-- RECORDED INFORMATION follows --

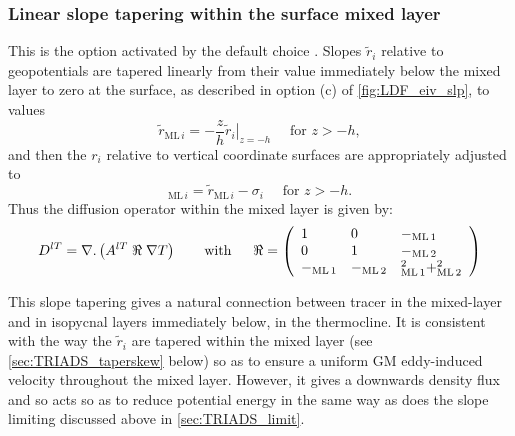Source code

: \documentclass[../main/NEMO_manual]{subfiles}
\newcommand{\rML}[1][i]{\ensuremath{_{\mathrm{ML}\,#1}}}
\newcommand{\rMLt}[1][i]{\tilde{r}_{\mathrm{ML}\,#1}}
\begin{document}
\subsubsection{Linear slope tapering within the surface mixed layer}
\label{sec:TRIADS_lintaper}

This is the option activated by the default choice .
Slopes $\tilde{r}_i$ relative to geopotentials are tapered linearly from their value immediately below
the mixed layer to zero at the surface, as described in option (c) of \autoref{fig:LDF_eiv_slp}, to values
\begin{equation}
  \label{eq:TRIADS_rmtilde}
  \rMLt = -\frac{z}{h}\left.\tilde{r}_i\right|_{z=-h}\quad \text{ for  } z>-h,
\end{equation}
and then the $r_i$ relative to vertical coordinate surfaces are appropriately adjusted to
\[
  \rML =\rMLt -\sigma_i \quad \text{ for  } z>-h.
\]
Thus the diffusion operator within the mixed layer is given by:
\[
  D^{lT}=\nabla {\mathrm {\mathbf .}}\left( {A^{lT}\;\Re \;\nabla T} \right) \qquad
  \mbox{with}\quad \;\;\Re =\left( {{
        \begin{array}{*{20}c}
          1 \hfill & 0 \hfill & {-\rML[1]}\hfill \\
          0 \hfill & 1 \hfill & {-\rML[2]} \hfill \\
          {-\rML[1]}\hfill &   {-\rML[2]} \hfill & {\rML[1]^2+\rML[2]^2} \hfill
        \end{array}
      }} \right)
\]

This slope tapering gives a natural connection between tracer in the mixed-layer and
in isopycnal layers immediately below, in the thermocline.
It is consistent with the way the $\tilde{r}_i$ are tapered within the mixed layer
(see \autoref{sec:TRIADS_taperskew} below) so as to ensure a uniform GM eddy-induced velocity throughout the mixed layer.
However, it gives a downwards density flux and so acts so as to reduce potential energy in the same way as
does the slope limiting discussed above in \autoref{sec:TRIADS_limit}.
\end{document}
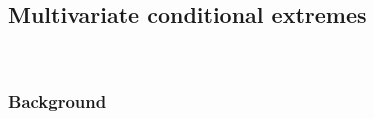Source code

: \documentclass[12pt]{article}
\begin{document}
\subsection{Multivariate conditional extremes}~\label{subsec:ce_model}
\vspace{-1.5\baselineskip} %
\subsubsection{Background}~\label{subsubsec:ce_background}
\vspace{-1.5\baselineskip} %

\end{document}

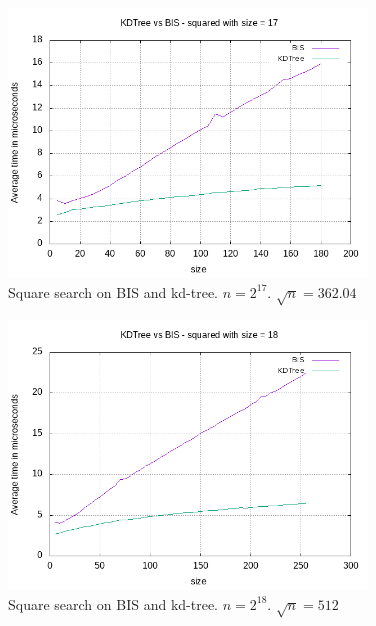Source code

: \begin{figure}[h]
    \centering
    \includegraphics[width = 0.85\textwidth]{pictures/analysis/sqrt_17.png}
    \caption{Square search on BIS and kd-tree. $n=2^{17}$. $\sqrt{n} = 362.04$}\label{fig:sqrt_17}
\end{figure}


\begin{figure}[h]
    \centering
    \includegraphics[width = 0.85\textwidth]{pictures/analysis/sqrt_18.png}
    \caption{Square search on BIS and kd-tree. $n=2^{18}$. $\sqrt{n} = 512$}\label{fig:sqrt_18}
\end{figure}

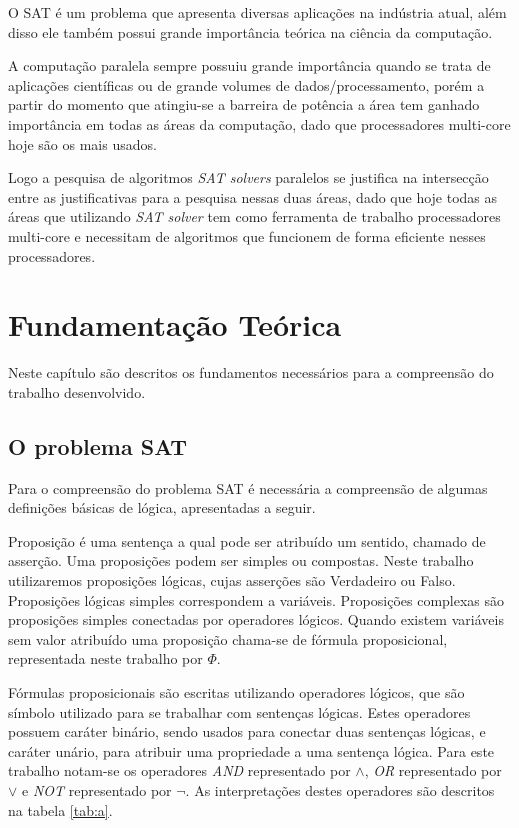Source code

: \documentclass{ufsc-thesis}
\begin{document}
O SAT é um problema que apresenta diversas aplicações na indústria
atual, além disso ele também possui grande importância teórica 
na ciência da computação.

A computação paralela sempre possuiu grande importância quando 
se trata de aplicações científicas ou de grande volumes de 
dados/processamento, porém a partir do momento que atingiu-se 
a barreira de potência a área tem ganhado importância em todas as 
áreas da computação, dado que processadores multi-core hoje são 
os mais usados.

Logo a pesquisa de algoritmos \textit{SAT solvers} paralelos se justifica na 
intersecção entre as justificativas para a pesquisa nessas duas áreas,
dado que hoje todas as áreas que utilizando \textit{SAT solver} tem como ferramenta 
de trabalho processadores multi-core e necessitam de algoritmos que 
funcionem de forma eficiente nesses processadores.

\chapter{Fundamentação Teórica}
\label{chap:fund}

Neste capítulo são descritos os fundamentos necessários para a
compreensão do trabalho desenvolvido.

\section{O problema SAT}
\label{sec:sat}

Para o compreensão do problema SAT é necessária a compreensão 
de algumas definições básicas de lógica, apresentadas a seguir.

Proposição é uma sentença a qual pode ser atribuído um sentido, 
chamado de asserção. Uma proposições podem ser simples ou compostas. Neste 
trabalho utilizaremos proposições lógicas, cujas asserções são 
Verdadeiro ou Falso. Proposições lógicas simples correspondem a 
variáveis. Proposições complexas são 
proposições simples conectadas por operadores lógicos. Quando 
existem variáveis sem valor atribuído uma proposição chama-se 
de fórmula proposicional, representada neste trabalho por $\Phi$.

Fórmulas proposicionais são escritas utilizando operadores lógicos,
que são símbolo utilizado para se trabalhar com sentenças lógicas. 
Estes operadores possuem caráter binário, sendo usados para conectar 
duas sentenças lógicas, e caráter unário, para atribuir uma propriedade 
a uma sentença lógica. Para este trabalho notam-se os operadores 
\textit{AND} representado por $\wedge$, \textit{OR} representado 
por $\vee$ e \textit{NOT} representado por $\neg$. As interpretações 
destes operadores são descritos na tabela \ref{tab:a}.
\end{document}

-- RECORDED INFORMATION concluded --

Exactly as they appear above, write out all the entries, without pictures.

WRITTEN ANSWER:
Source code

: \documentclass[../main/NEMO_manual]{subfiles}
\newcommand{\rML}[1][i]{\ensuremath{_{\mathrm{ML}\,#1}}}
\newcommand{\rMLt}[1][i]{\tilde{r}_{\mathrm{ML}\,#1}}
\begin{document}
\subsubsection{Linear slope tapering within the surface mixed layer}
\label{sec:TRIADS_lintaper}

This is the option activated by the default choice .
Slopes $\tilde{r}_i$ relative to geopotentials are tapered linearly from their value immediately below
the mixed layer to zero at the surface, as described in option (c) of \autoref{fig:LDF_eiv_slp}, to values
\begin{equation}
  \label{eq:TRIADS_rmtilde}
  \rMLt = -\frac{z}{h}\left.\tilde{r}_i\right|_{z=-h}\quad \text{ for  } z>-h,
\end{equation}
and then the $r_i$ relative to vertical coordinate surfaces are appropriately adjusted to
\[
  \rML =\rMLt -\sigma_i \quad \text{ for  } z>-h.
\]
Thus the diffusion operator within the mixed layer is given by:
\[
  D^{lT}=\nabla {\mathrm {\mathbf .}}\left( {A^{lT}\;\Re \;\nabla T} \right) \qquad
  \mbox{with}\quad \;\;\Re =\left( {{
        \begin{array}{*{20}c}
          1 \hfill & 0 \hfill & {-\rML[1]}\hfill \\
          0 \hfill & 1 \hfill & {-\rML[2]} \hfill \\
          {-\rML[1]}\hfill &   {-\rML[2]} \hfill & {\rML[1]^2+\rML[2]^2} \hfill
        \end{array}
      }} \right)
\]

This slope tapering gives a natural connection between tracer in the mixed-layer and
in isopycnal layers immediately below, in the thermocline.
It is consistent with the way the $\tilde{r}_i$ are tapered within the mixed layer
(see \autoref{sec:TRIADS_taperskew} below) so as to ensure a uniform GM eddy-induced velocity throughout the mixed layer.
However, it gives a downwards density flux and so acts so as to reduce potential energy in the same way as
does the slope limiting discussed above in \autoref{sec:TRIADS_limit}.
\end{document}
Source code

: \documentclass[12pt]{article}
\begin{document}
\subsection{Multivariate conditional extremes}~\label{subsec:ce_model}
\vspace{-1.5\baselineskip} %
\subsubsection{Background}~\label{subsubsec:ce_background}
\vspace{-1.5\baselineskip} %

\end{document}

Source code

: \begin{figure}[h]
    \centering
    \includegraphics[width = 0.85\textwidth]{pictures/analysis/sqrt_17.png}
    \caption{Square search on BIS and kd-tree. $n=2^{17}$. $\sqrt{n} = 362.04$}\label{fig:sqrt_17}
\end{figure}


\begin{figure}[h]
    \centering
    \includegraphics[width = 0.85\textwidth]{pictures/analysis/sqrt_18.png}
    \caption{Square search on BIS and kd-tree. $n=2^{18}$. $\sqrt{n} = 512$}\label{fig:sqrt_18}
\end{figure}

Source code

: \documentclass{ufsc-thesis}
\begin{document}
O SAT é um problema que apresenta diversas aplicações na indústria
atual, além disso ele também possui grande importância teórica 
na ciência da computação.

A computação paralela sempre possuiu grande importância quando 
se trata de aplicações científicas ou de grande volumes de 
dados/processamento, porém a partir do momento que atingiu-se 
a barreira de potência a área tem ganhado importância em todas as 
áreas da computação, dado que processadores multi-core hoje são 
os mais usados.

Logo a pesquisa de algoritmos \textit{SAT solvers} paralelos se justifica na 
intersecção entre as justificativas para a pesquisa nessas duas áreas,
dado que hoje todas as áreas que utilizando \textit{SAT solver} tem como ferramenta 
de trabalho processadores multi-core e necessitam de algoritmos que 
funcionem de forma eficiente nesses processadores.

\chapter{Fundamentação Teórica}
\label{chap:fund}

Neste capítulo são descritos os fundamentos necessários para a
compreensão do trabalho desenvolvido.

\section{O problema SAT}
\label{sec:sat}

Para o compreensão do problema SAT é necessária a compreensão 
de algumas definições básicas de lógica, apresentadas a seguir.

Proposição é uma sentença a qual pode ser atribuído um sentido, 
chamado de asserção. Uma proposições podem ser simples ou compostas. Neste 
trabalho utilizaremos proposições lógicas, cujas asserções são 
Verdadeiro ou Falso. Proposições lógicas simples correspondem a 
variáveis. Proposições complexas são 
proposições simples conectadas por operadores lógicos. Quando 
existem variáveis sem valor atribuído uma proposição chama-se 
de fórmula proposicional, representada neste trabalho por $\Phi$.

Fórmulas proposicionais são escritas utilizando operadores lógicos,
que são símbolo utilizado para se trabalhar com sentenças lógicas. 
Estes operadores possuem caráter binário, sendo usados para conectar 
duas sentenças lógicas, e caráter unário, para atribuir uma propriedade 
a uma sentença lógica. Para este trabalho notam-se os operadores 
\textit{AND} representado por $\wedge$, \textit{OR} representado 
por $\vee$ e \textit{NOT} representado por $\neg$. As interpretações 
destes operadores são descritos na tabela \ref{tab:a}.
\end{document}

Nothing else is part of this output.